Mogra has been a representative for Jewish-Muslim relations appreciating the similarities of communities governed by a code of law and ethics (Torah and Qur'an) and religious festivals and holy days. Asked to choose a favourite film for The Clerics' Choice in The Daily Telegraph, Mogra picked The Message, explaining that "you see through the eyes of the camera, as the Messenger would have seen it".

He has worked closely with Abu Eesa Niamatullah, Strategic Director of the 1st Ethical Charitable Trust.

Mogra has also been an active supporter of the Armed Forces Muslim Association, appearing as a guest speaker and providing spiritual advice to Muslims serving in the British Military.

Grooming scandals 
In April 2013, Mogra took part in an interview on BBC Radio 4, condemning the men at the centre of the Rochdale sex trafficking scandal.

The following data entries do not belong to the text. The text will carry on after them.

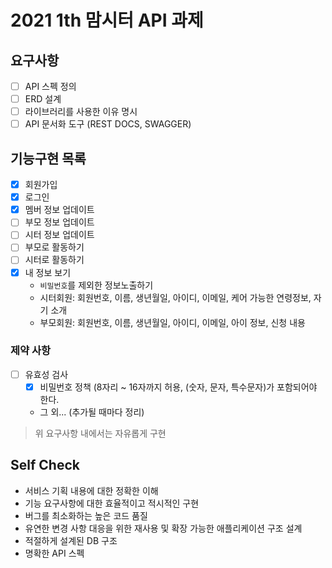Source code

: # 2021 1th 맘시터 API 과제 

## 요구사항 

- [ ] API 스펙 정의 
- [ ] ERD 설계
- [ ] 라이브러리를 사용한 이유 명시 
- [ ] API 문서화 도구 (REST DOCS, SWAGGER) 

## 기능구현 목록 
- [x] 회원가입 
- [x] 로그인 
- [x] 멤버 정보 업데이트
- [ ] 부모 정보 업데이트
- [ ] 시터 정보 업데이트
- [ ] 부모로 활동하기 
- [ ] 시터로 활동하기
- [x] 내 정보 보기
  - `비밀번호`를 제외한 정보노출하기
  - 시터회원: 회원번호, 이름, 생년월일, 아이디, 이메일, 케어 가능한 연령정보, 자기 소개 
  - 부모회원: 회원번호, 이름, 생년월일, 아이디, 이메일, 아이 정보, 신청 내용

### 제약 사항
- [ ] 유효성 검사
  - [x] 비밀번호 정책 (8자리 ~ 16자까지 허용, (숫자, 문자, 특수문자)가 포함되어야 한다.
  - 그 외... (추가될 때마다 정리)


> 위 요구사항 내에서는 자유롭게 구현 

## Self Check

- 서비스 기획 내용에 대한 정확한 이해
- 기능 요구사항에 대한 효율적이고 적시적인 구현
- 버그를 최소화하는 높은 코드 품질
- 유연한 변경 사항 대응을 위한 재사용 및 확장 가능한 애플리케이션 구조 설계
- 적절하게 설계된 DB 구조
- 명확한 API 스펙
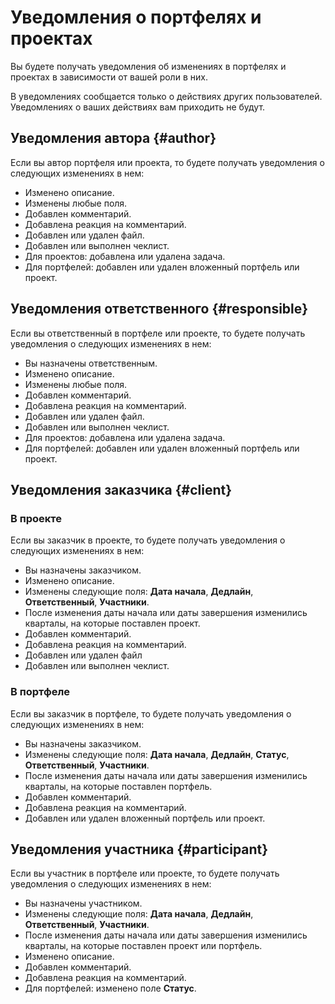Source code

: # Уведомления о портфелях и проектах

Вы будете получать уведомления об изменениях в портфелях и проектах в зависимости от вашей роли в них.

В уведомлениях сообщается только о действиях других пользователей. Уведомлениях о ваших действиях вам приходить не будут.

## Уведомления автора {#author}

Если вы автор портфеля или проекта, то будете получать уведомления о следующих изменениях в нем:

* Изменено описание.
* Изменены любые поля.
* Добавлен комментарий.
* Добавлена реакция на комментарий.
* Добавлен или удален файл.
* Добавлен или выполнен чеклист.
* Для проектов: добавлена или удалена задача.
* Для портфелей: добавлен или удален вложенный портфель или проект.

## Уведомления ответственного {#responsible}

Если вы ответственный в портфеле или проекте, то будете получать уведомления о следующих изменениях в нем:

* Вы назначены ответственным.
* Изменено описание.
* Изменены любые поля.
* Добавлен комментарий.
* Добавлена реакция на комментарий.
* Добавлен или удален файл.
* Добавлен или выполнен чеклист.
* Для проектов: добавлена или удалена задача.
* Для портфелей: добавлен или удален вложенный портфель или проект.

## Уведомления заказчика {#client}

### В проекте

Если вы заказчик в проекте, то будете получать уведомления о следующих изменениях в нем:

* Вы назначены заказчиком.
* Изменено описание.
* Изменены следующие поля: **Дата начала**, **Дедлайн**, **Ответственный**, **Участники**.
* После изменения даты начала или даты завершения изменились кварталы, на которые поставлен проект.
* Добавлен комментарий.
* Добавлена реакция на комментарий.
* Добавлен или удален файл
* Добавлен или выполнен чеклист.

### В портфеле

Если вы заказчик в портфеле, то будете получать уведомления о следующих изменениях в нем:

* Вы назначены заказчиком.
* Изменены следующие поля: **Дата начала**, **Дедлайн**, **Статус**, **Ответственный**, **Участники**.
* После изменения даты начала или даты завершения изменились кварталы, на которые поставлен портфель.
* Добавлен комментарий.
* Добавлена реакция на комментарий.
* Добавлен или удален вложенный портфель или проект.

## Уведомления участника {#participant}

Если вы участник в портфеле или проекте, то будете получать уведомления о следующих изменениях в нем:

* Вы назначены участником.
* Изменены следующие поля: **Дата начала**, **Дедлайн**, **Ответственный**, **Участники**.
* После изменения даты начала или даты завершения изменились кварталы, на которые поставлен проект или портфель.
* Изменено описание.
* Добавлен комментарий.
* Добавлена реакция на комментарий.
* Для портфелей: изменено поле **Статус**.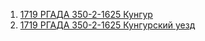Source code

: 1. [1719 РГАДА 350-2-1625 Кунгур](1719-РГАДА-350-2-1625-Кунгур.md)
1. [1719 РГАДА 350-2-1625 Кунгурский уезд](1719-РГАДА-350-2-1625-Кунгурский%20уезд.md)

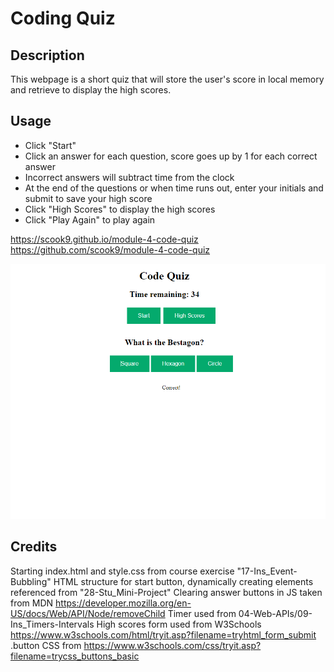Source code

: # Coding Quiz

## Description

This webpage is a short quiz that will store the user's score in local memory and retrieve to display the high scores.

## Usage

- Click "Start"
- Click an answer for each question, score goes up by 1 for each correct answer
- Incorrect answers will subtract time from the clock
- At the end of the questions or when time runs out, enter your initials and submit to save your high score
- Click "High Scores" to display the high scores
- Click "Play Again" to play again

https://scook9.github.io/module-4-code-quiz
https://github.com/scook9/module-4-code-quiz

![quiz in progress](assets/images/webpageCapture.png)

## Credits

Starting index.html and style.css from course exercise "17-Ins_Event-Bubbling"
HTML structure for start button, dynamically creating elements referenced from "28-Stu_Mini-Project"
Clearing answer buttons in JS taken from MDN https://developer.mozilla.org/en-US/docs/Web/API/Node/removeChild
Timer used from 04-Web-APIs/09-Ins_Timers-Intervals
High scores form used from W3Schools https://www.w3schools.com/html/tryit.asp?filename=tryhtml_form_submit
.button CSS from https://www.w3schools.com/css/tryit.asp?filename=trycss_buttons_basic
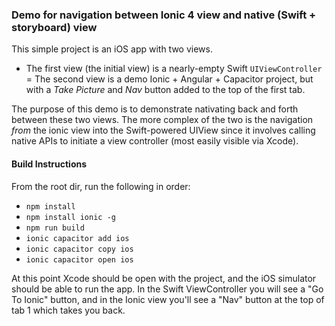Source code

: ### Demo for navigation between Ionic 4 view and native (Swift + storyboard) view

This simple project is an iOS app with two views.
- The first view (the initial view) is a nearly-empty Swift `UIViewController` 
= The second view is a demo Ionic + Angular + Capacitor project, but with a *Take Picture* and *Nav* button added to the top of the first tab.

The purpose of this demo is to demonstrate nativating back and forth between these two views. The more complex of the two is the navigation *from* the ionic view into the Swift-powered UIView since it involves calling native APIs to initiate a view controller (most easily visible via Xcode).

#### Build Instructions
From the root dir, run the following in order:
- `npm install`
- `npm install ionic -g`
- `npm run build`
- `ionic capacitor add ios`
- `ionic capacitor copy ios`
- `ionic capacitor open ios`

At this point Xcode should be open with the project, and the iOS simulator should be able to run the app. In the Swift ViewController you will see a "Go To Ionic" button, and in the Ionic view you'll see a "Nav" button at the top of tab 1 which takes you back.
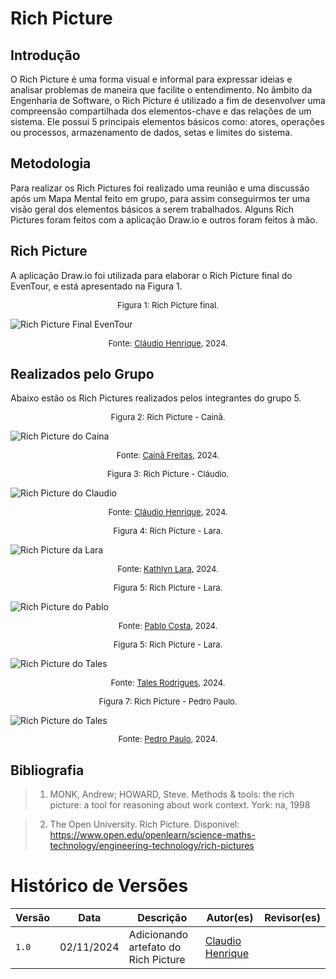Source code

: # Rich Picture

## Introdução

O Rich Picture é uma forma visual e informal para expressar ideias e analisar problemas de maneira que facilite o entendimento. No âmbito da Engenharia de Software, o Rich Picture é utilizado a fim de desenvolver uma compreensão compartilhada dos elementos-chave e das relações de um sistema. Ele possui 5 principais elementos básicos como: atores, operações ou processos, armazenamento de dados, setas e limites do sistema.

## Metodologia

Para realizar os Rich Pictures foi realizado uma reunião e uma discussão após um Mapa Mental feito em grupo, para assim conseguirmos ter uma visão geral dos elementos básicos a serem trabalhados. Alguns Rich Pictures foram feitos com a aplicação Draw.io e outros foram feitos à mão.

## Rich Picture

A aplicação Draw.io foi utilizada para elaborar o Rich Picture final do EvenTour, e está apresentado na Figura 1.

<font size="2"><p style="text-align: center">Figura 1: Rich Picture final.</p></font>

![Rich Picture Final EvenTour](assets/richpicture/Rich%20Picture-EvenTour.drawio.png)

<font size="2"><p style="text-align: center">Fonte: [Cláudio Henrique][ClaudioGH], 2024.</p></font>

## Realizados pelo Grupo

Abaixo estão os Rich Pictures realizados pelos integrantes do grupo 5.

<font size="2"><p style="text-align: center">Figura 2: Rich Picture - Cainã.</p></font>

![Rich Picture do Caina](assets/richpicture/caina.jpeg)

<font size="2"><p style="text-align: center">Fonte: [Cainã Freitas][CainaGH], 2024.</p></font>

<font size="2"><p style="text-align: center">Figura 3: Rich Picture - Cláudio.</p></font>

![Rich Picture do Claudio](assets/richpicture/richpicture-claudio-v1.jpeg)

<font size="2"><p style="text-align: center">Fonte: [Cláudio Henrique][ClaudioGH], 2024.</p></font>

<font size="2"><p style="text-align: center">Figura 4: Rich Picture - Lara.</p></font>

![Rich Picture da Lara](assets/richpicture/Lara.jpg)

<font size="2"><p style="text-align: center">Fonte: [Kathlyn Lara][KathlynGH], 2024.</p></font>

<font size="2"><p style="text-align: center">Figura 5: Rich Picture - Lara.</p></font>

![Rich Picture do Pablo](assets/richpicture/pablo.jpg)

<font size="2"><p style="text-align: center">Fonte: [Pablo Costa][PabloGH], 2024.</p></font>


<font size="2"><p style="text-align: center">Figura 5: Rich Picture - Lara.</p></font>

![Rich Picture do Tales](assets/richpicture/tales-rodrigues-rich-picture.png)

<font size="2"><p style="text-align: center">Fonte: [Tales Rodrigues][TalesGH], 2024.</p></font>

<font size="2"><p style="text-align: center">Figura 7: Rich Picture - Pedro Paulo.</p></font>
![Rich Picture do Tales](assets/richpicture/PedroPaulo.png)
<font size="2"><p style="text-align: center">Fonte: [Pedro Paulo][PedroPGH], 2024.</p></font>

## Bibliografia


> 1. MONK, Andrew; HOWARD, Steve. Methods & tools: the rich picture: a tool for reasoning about work context. York: na, 1998

> 2. The Open University. Rich Picture. Disponivel: <https://www.open.edu/openlearn/science-maths-technology/engineering-technology/rich-pictures>

# Histórico de Versões

Versão  | Data | Descrição | Autor(es) | Revisor(es)
-------- | ------ | ------ | ---------- | ----------
`1.0` | 02/11/2024 | Adicionando artefato do Rich Picture  | [Claudio Henrique][ClaudioGH] | |

[AnaGH]: https://github.com/analufernanndess
[CainaGH]: https://github.com/freitasc
[ClaudioGH]: https://github.com/claudiohsc
[EliasGH]: https://github.com/EliasOliver21
[GuilhermeGH]: https://github.com/gmeister18
[JoelGH]: https://github.com/JoelSRangel
[KathlynGH]: https://github.com/klmurussi
[PabloGH]: https://github.com/pabloheika
[PedroGH]: https://github.com/pedro-rodiguero
[PedroGH]: https://github.com/pabloheika
[SamuelGH]: https://github.com/samuelalvess
[TalesGH]: https://github.com/TalesRG
[PedroPGH]: https://github.com/Pedrin0030

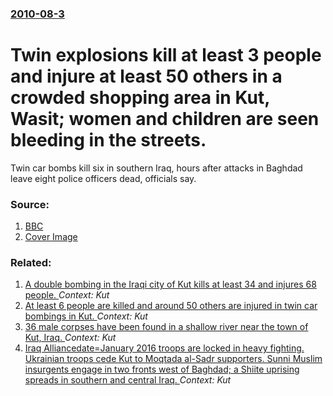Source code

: ### [2010-08-3](/news/2010/08/3/index.md)

# Twin explosions kill at least 3 people and injure at least 50 others in a crowded shopping area in Kut, Wasit; women and children are seen bleeding in the streets. 

Twin car bombs kill six in southern Iraq, hours after attacks in Baghdad leave eight police officers dead, officials say.


### Source:

1. [BBC](http://www.bbc.co.uk/news/world-middle-east-10857251)
1. [Cover Image](http://ichef.bbci.co.uk/news/1024/media/images/44536000/jpg/_44536487_breaking_splash_466x260.jpg)

### Related:

1. [A double bombing in the Iraqi city of Kut kills at least 34 and injures 68 people. ](/news/2011/08/15/a-double-bombing-in-the-iraqi-city-of-kut-kills-at-least-34-and-injures-68-people.md) _Context: Kut_
2. [At least 6 people are killed and around 50 others are injured in twin car bombings in Kut. ](/news/2010/08/4/at-least-6-people-are-killed-and-around-50-others-are-injured-in-twin-car-bombings-in-kut.md) _Context: Kut_
3. [ 36 male corpses have been found in a shallow river near the town of Kut, Iraq. ](/news/2005/08/25/36-male-corpses-have-been-found-in-a-shallow-river-near-the-town-of-kut-iraq.md) _Context: Kut_
4. [ Iraq Alliancedate=January 2016 troops are locked in heavy fighting. Ukrainian troops cede Kut to Moqtada al-Sadr supporters. Sunni Muslim insurgents engage in two fronts west of Baghdad; a Shiite uprising spreads in southern and central Iraq. ](/news/2004/04/8/iraq-alliancedate-january-2016-troops-are-locked-in-heavy-fighting-ukrainian-troops-cede-kut-to-moqtada-al-sadr-supporters-sunni-muslim-i.md) _Context: Kut_
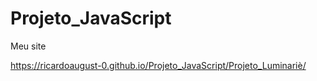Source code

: # Projeto_JavaScript

Meu site
 
https://ricardoaugust-0.github.io/Projeto_JavaScript/Projeto_Luminariè/
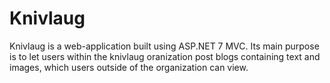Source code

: # Knivlaug
Knivlaug is a web-application built using ASP.NET 7 MVC. Its main purpose is to let users within the knivlaug oranization post blogs containing text and images, which users outside of the organization can view.
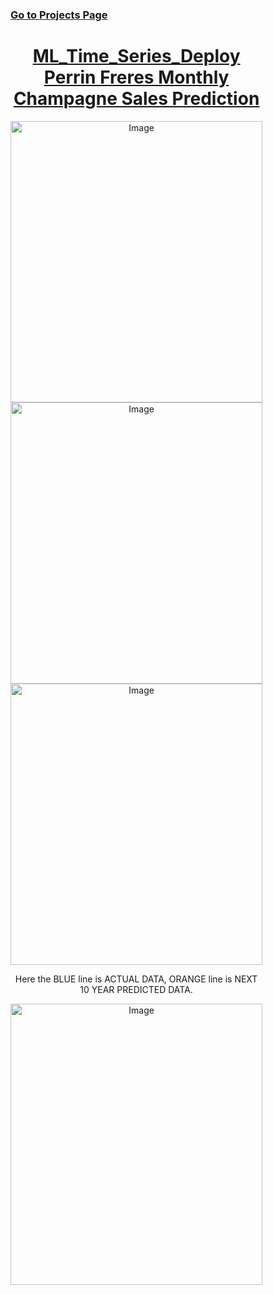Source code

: ### [Go to Projects Page](https://github.com/celik-muhammed/14T-Machine-Learning-Time-Series-Projects-with-Python/blob/master/README.md)

<div style="width: 80%;" align=center>
  
  <h1><a href="https://github.com/celik-muhammed/ML_Time_Series_Deploy_Product_Sales_Prediction/blob/master/ml_time_series_deploy_product_sales_prediction_v1.ipynb" target="_blank">ML_Time_Series_Deploy Perrin Freres Monthly Champagne Sales Prediction</a></h1>
  
  <img src="https://i.ibb.co/ZLdzn0j/download.png" alt="Image" style="height: 450px; width: 100%;">
  
  <img src="https://i.ibb.co/dMhVNsc/download.png" alt="Image" style="height: 450px; width: 100%;"> 
  
  <img src="https://i.ibb.co/svNNM1x/download.png" alt="Image" style="height: 450px; width: 100%;">
  <p>Here the BLUE line is ACTUAL DATA, ORANGE line is NEXT 10 YEAR PREDICTED DATA.</p>     
  <img src="https://i.ibb.co/HTtx8md/download.png" alt="Image" style="height: 450px; width: 100%;">    
</div>
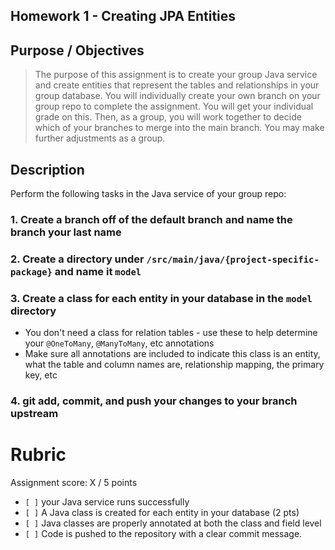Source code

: ## Homework 1 - Creating JPA Entities

## Purpose / Objectives
> The purpose of this assignment is to create your group Java service and create entities that represent the tables and relationships in your group database.
> You will individually create your own branch on your group repo to complete the assignment. You will get your individual grade on this. Then, as a group, you will work together to decide which of your branches to merge into the main branch. You may make further adjustments as a group.

## Description

Perform the following tasks in the Java service of your group repo:

### 1. Create a branch off of the default branch and name the branch your last name

### 2. Create a directory under `/src/main/java/{project-specific-package}` and name it `model`

### 3. Create a class for each entity in your database in the `model` directory
- You don't need a class for relation tables - use these to help determine your `@OneToMany`, `@ManyToMany`, etc annotations
- Make sure all annotations are included to indicate this class is an entity, what the table and column names are, relationship mapping, the primary key, etc

### 4. git add, commit, and push your changes to your branch upstream

# Rubric

Assignment score: X / 5 points

-   `[ ]` your Java service runs successfully
-   `[ ]` A Java class is created for each entity in your database (2 pts)
-   `[ ]` Java classes are properly annotated at both the class and field level
-   `[ ]` Code is pushed to the repository with a clear commit message.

He said that sexual grooming of non-Muslim girls by Muslim gangs was an abhorrent behaviour that was unacceptable regardless of race or religion. He expressed that as some of the perpetrators happened to be from a Muslim background, it was the duty of the entire Muslim community to condemn their actions. However he also cautioned that the paedophile scandal should be seen purely as criminal behaviour, warning that using labels of race and religion could "drive the problem deeper underground". Mogra also said that the Muslim Council was also working with different groups such as the National Society for the Prevention of Cruelty to Children, police and other Muslim groups to speak out against such crimes and assist in tackling the problem.

Boris Johnson and the niqab 
In 2018, responding to comments on the niqab by then Foreign Secretary Boris Johnson, Mogra criticised Johnson's choice of words, describing them as "insensitive." He added that Muslim women "have already been victims of violence on our streets," and that using such offensive language would make their situation worse. He also said that Muslims were "not against criticism of the faith," but that there are more important topics that affect Muslim communities, for which debate should be prioritised over what Muslim women may or may not wear.

Honours and achievements
In 2016, he was awarded the Hubert Walter Award for Reconciliation and Interfaith Cooperation by the Archbishop of Canterbury "for his sustained contribution to understanding between the Abrahamic faiths".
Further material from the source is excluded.